A Constructive Approach for Threshold Logic Circuit ... - IEEE Xplore

A Constructive Approach for Threshold Logic Circuit Synthesis Augusto Neutzling1; Mayler G. A. Martins2; Renato P. Ribas1,2, André I. Reis1,2 1

PPGC / 2PGMICRO, Institute of Informatics, UFRGS, Porto Alegre, RS, Brazil. {ansilva, mgamartins, rpribas, andreis}@inf.ufrgs.br

Abstract – In this paper, a novel method to synthesize circuits based on threshold logic gates (TLG) is proposed. Synthesis considering TLGs is quite relevant, since threshold logic has been revisited as a promising alternative to conventional CMOS integrated circuits due to its suitability to emerging technologies, such as tunneling diodes, memristors and spintronics devices. A constructive process is applied to generate optimized TLG networks taking into account multiple goals and design costs, including gate count, logic depth and number of interconnections. Experiments carried out over MCNC benchmark circuits have shown an average gate count reduction of circa 32%, reaching up to 54% in some cases, in comparison to related approaches. Keywords – Digital circuit, logic synthesis, threshold logic, functional composition, threshold networks, TLG.

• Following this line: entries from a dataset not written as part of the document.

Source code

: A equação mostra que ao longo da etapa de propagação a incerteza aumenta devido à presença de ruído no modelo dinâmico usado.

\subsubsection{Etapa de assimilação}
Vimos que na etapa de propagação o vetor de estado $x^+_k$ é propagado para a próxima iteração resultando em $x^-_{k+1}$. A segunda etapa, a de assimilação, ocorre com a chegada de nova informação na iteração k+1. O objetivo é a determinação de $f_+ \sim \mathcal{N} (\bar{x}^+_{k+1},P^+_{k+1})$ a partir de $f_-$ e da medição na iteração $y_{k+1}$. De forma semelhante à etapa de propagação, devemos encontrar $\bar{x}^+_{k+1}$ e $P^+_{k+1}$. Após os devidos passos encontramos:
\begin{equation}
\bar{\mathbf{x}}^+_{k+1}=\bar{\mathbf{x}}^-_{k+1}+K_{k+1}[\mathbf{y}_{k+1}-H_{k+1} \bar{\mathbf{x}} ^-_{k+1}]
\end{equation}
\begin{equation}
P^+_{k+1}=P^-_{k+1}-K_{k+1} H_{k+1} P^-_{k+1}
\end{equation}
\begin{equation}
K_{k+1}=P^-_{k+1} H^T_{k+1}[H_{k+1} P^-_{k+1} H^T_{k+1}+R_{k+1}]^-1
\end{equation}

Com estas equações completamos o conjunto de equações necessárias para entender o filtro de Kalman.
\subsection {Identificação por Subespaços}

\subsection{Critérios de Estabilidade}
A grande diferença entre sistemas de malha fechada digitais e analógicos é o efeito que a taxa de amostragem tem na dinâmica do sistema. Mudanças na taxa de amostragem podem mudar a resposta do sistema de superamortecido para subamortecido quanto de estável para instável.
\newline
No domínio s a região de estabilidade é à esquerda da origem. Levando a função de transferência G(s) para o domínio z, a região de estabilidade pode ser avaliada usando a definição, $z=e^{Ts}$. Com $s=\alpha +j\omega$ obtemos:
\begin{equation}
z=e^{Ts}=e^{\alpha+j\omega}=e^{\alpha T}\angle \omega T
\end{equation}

I. INTRODUCTION The limits of MOS transistor scaling have motivated investigations about new alternative devices, such as spintronics, resonant tunneling devices (RTD), quantum cellular automata (QCA), single electron transistor (SET) and memristors [1]-[3]. In this new scenario, it has been verified that threshold logic gates (TLG) are more suitable to implement digital integrated circuits (ICs) based on these new technologies, differently from the standard AND/OR based CMOS circuit design [4][5]. However, specific CAD tools must be available for developing TLG based ICs. In this sense, one critical task is to obtain efficient network built using TLGs to implement a specific Boolean function. In [5], Zhang et al. proposed a recursive partition of a logic function that is not threshold and merge nodes respecting fan-in restrictions. Unfortunately, the quality of results is very sensitive to the initial Boolean network. On the other hand, the method presented by Subirats et al., in [6], is based on the truth table description of the function. The algorithm compute an ordering of variables using information of on-set and off-set, performing Shannon decomposition up to find threshold logic functions (TLF). However, this approach provides as output a two-level threshold network, without fan-in restriction, being more suitable for neural networks than for IC design. In [7], Gowda et al. used a factorized tree to generate a network of threshold gates. The method recursively breaks the given initial expression tree into sub expressions, identifying sub-tree that are TLFs and assigning the input weights. It is appropriate for IC synthesis using several TLGs, but represents a very time consuming process and presents a strong dependence to the initial expression structure, including the ordering of the initial tree.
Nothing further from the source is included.